• **Task goal**
Tell me how many lines in the data below hold the string "MonoidType", and say nothing else.

• **Collected data entries**

==================================================

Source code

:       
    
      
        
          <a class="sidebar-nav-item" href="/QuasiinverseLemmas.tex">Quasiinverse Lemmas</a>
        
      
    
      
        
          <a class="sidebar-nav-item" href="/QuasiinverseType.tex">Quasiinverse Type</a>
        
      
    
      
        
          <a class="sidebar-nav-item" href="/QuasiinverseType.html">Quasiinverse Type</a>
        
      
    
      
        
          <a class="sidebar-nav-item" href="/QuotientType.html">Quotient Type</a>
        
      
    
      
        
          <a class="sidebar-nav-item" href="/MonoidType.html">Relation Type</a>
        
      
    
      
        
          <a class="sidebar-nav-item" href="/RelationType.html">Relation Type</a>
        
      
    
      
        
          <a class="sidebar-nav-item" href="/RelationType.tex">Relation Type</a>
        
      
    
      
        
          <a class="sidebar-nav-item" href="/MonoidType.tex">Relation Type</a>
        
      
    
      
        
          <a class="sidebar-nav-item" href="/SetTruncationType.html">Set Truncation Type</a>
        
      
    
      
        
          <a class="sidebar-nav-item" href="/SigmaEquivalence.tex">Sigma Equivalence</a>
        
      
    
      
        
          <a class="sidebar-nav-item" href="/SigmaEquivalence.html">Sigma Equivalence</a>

==================================================

• **Answer to this problem**
2